O salmo traz questões muito interessantes. Primeiramente, o salmista mostra o seu grande desespero, perguntando o porquê de Deus o haver abandonado, sem ouvir o seu clamor. Considera sua oração em vão, uma vez que não consegue ver o alívio de seu sofrimento. Da mesma forma, fala dos escárnios e zombaria das outras pessoas, por ele ter colocado a sua confiança em Javé, assim como fizeram os seus pais.
Mais para frente, continua expondo a Javé o seu sofrimento, o quanto está cercado de perigos e o quanto teme em sua alma pelo que lhe pode acontecer, clamando, novamente, o auxílio de Deus para sua aflição.
Claramente, a experiência do salmista nesses primeiros versículos não é diferente de vários e várias de nós que lemos o texto. Diversas vezes já nos sentimos impotentes, sem conseguir vislumbrar nenhuma saída para os problemas nos quais estamos. Quantas vezes, ao longo da caminhada, também não nos sentimos abandonados por Deus, como se Ele não existisse ou não ligasse para os problemas do mundo? O velho paradoxo atribuído a Epicuro: “se Deus é onipotente, por que não acaba com o mal? Se não o faz porque não quer, então é sádico, se não o faz porque não pode, então não é onipotente”, ainda hoje faz com que nos questionemos onde está Deus diante do mal.
O salmista, obviamente, não coloca a questão, nem tão pouco, os Evangelhos o fazem. No lugar, mostram a angústia e o desespero daquele que sofre em momentos de angústias profundas.

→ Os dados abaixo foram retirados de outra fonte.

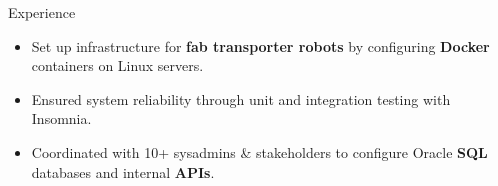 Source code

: \documentclass{resume} %
\begin{document}
\begin{workSection}{Experience}
	
	\experienceItem[
	company=Capital One,
	location=McLean{,} VA,
	position=Incoming Software Engineering Intern,
	duration= June 2025 - August 2025,
	]
	
	\experienceItem[
	company=Texas Instruments,
	location=Dallas{,} TX,
	position=Information Technology Intern,
	duration= May 2024 - August 2024,
	]
	\begin{itemize}
	\vspace{-0.5em}
	\itemsep -6pt {}
	\item Set up infrastructure for \textbf{fab transporter robots} by configuring \textbf{Docker} containers on Linux servers.
	\item Ensured system reliability through unit and integration testing with Insomnia.
	\item Coordinated with 10+ sysadmins \& stakeholders to configure Oracle \textbf{SQL} databases and internal \textbf{APIs}.
	\end{itemize}
	

\end{workSection}
\end{document}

Na narrativa evangélica da crucificação de Marcos 15, o salmo é colocado na boca de Jesus, simbolizando a situação do Filho naquele momento bem característico. Embora possa parecer que o sentimento de Jesus seja somente o de desespero e abandono frente à situação que vivencia e que aponta para a sua morte, a continuidade da leitura do salmo nos ajuda a compreender o que Marcos, possivelmente, está querendo dizer ao trazer tal salmo para a boca de Jesus.
Já caminhando para o final do salmo, o salmista nos conta que ele encontrou o auxílio do Senhor, tendo este vindo ao seu encontro. Isso se mostra claro no versículo 24: “Porque não desprezou nem abominou a aflição do aflito, nem escondeu dele o seu rosto; antes, quando ele clamou, o ouviu”. Em outras palavras, Deus não se mostrou alheio ao clamor do salmista, antes estava atento a ele e o ouviu, vindo ao seu encontro. Por esse motivo, o salmista termina o salmo engrandecendo o nome de Javé e ressaltando seu domínio sobre toda a terra.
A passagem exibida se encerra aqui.